[Opening ENTRIES SHOWN section]

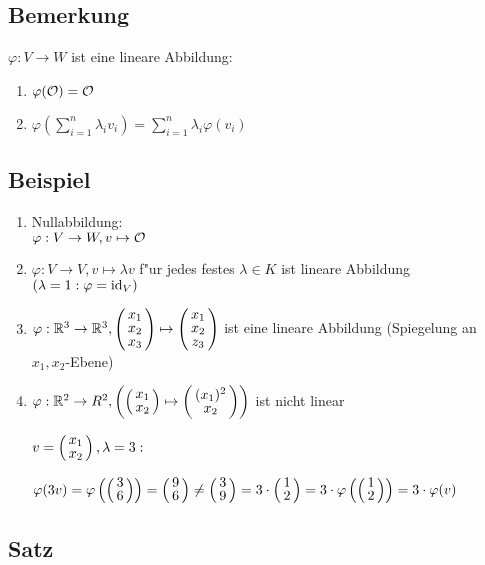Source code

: \subsection{Bemerkung}
$\varphi: V \rightarrow W$ ist eine lineare Abbildung:
\begin{enumerate}
	\item
	$\varphi( \mathcal{O}) = \mathcal{O}$
	\item
	$\varphi \left(\sum_{i=1}^{n} \lambda_i v_i \right) = \sum_{i=1}^{n} \lambda_i \varphi(v_i)$ 
\end{enumerate}
\subsection{Beispiel}
\begin{enumerate}
	\item
	Nullabbildung:\\
	$\varphi: V \rightarrow W, v \mapsto \mathcal{O}$
	\item
	$\varphi : V \rightarrow V, v \mapsto \lambda v$ f"ur jedes festes $\lambda \in K$ ist lineare Abbildung $(\lambda = 1: \varphi = \mathrm{ id }_V )$
	\item
	$\varphi : \R^3 \rightarrow \R^3, \vct{x_1\\ x_2\\ x_3}\mapsto \vct{x_1 \\ x_2 \\ z_3}$ ist eine lineare Abbildung (Spiegelung an $x_1, x_2$-Ebene) 
	\item
	$\varphi : \R^ 2 \rightarrow R^2, \left(	\vct{x_1 \\ x_2} \mapsto \vct{(x_1)^2 \\ x_2 }\right)$ ist nicht linear
	
	$v= \vct{x_1 \\ x_2}, \lambda =3:$
	
	 $\varphi(3v)= \varphi\left(\vct{3 \\ 6}\right)=  \vct{9 \\ 6} \neq \vct{3 \\ 9} = 3 \cdot \vct{1\\2}= 3 \cdot \varphi \left(\vct{1\\2} \right) = 3 \cdot \varphi(v)$
	 \\

\end{enumerate}

\subsection{Satz}
\label{linAbb}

[Closing ENTRIES SHOWN section]

**DIRECTIONS**
Give every record again without changing a word. Exclude the pictures.

**COMPLETED TASK**
Source code

: \subsection{Bemerkung}
$\varphi: V \rightarrow W$ ist eine lineare Abbildung:
\begin{enumerate}
	\item
	$\varphi( \mathcal{O}) = \mathcal{O}$
	\item
	$\varphi \left(\sum_{i=1}^{n} \lambda_i v_i \right) = \sum_{i=1}^{n} \lambda_i \varphi(v_i)$ 
\end{enumerate}
\subsection{Beispiel}
\begin{enumerate}
	\item
	Nullabbildung:\\
	$\varphi: V \rightarrow W, v \mapsto \mathcal{O}$
	\item
	$\varphi : V \rightarrow V, v \mapsto \lambda v$ f"ur jedes festes $\lambda \in K$ ist lineare Abbildung $(\lambda = 1: \varphi = \mathrm{ id }_V )$
	\item
	$\varphi : \R^3 \rightarrow \R^3, \vct{x_1\\ x_2\\ x_3}\mapsto \vct{x_1 \\ x_2 \\ z_3}$ ist eine lineare Abbildung (Spiegelung an $x_1, x_2$-Ebene) 
	\item
	$\varphi : \R^ 2 \rightarrow R^2, \left(	\vct{x_1 \\ x_2} \mapsto \vct{(x_1)^2 \\ x_2 }\right)$ ist nicht linear
	
	$v= \vct{x_1 \\ x_2}, \lambda =3:$
	
	 $\varphi(3v)= \varphi\left(\vct{3 \\ 6}\right)=  \vct{9 \\ 6} \neq \vct{3 \\ 9} = 3 \cdot \vct{1\\2}= 3 \cdot \varphi \left(\vct{1\\2} \right) = 3 \cdot \varphi(v)$
	 \\

\end{enumerate}

\subsection{Satz}
\label{linAbb}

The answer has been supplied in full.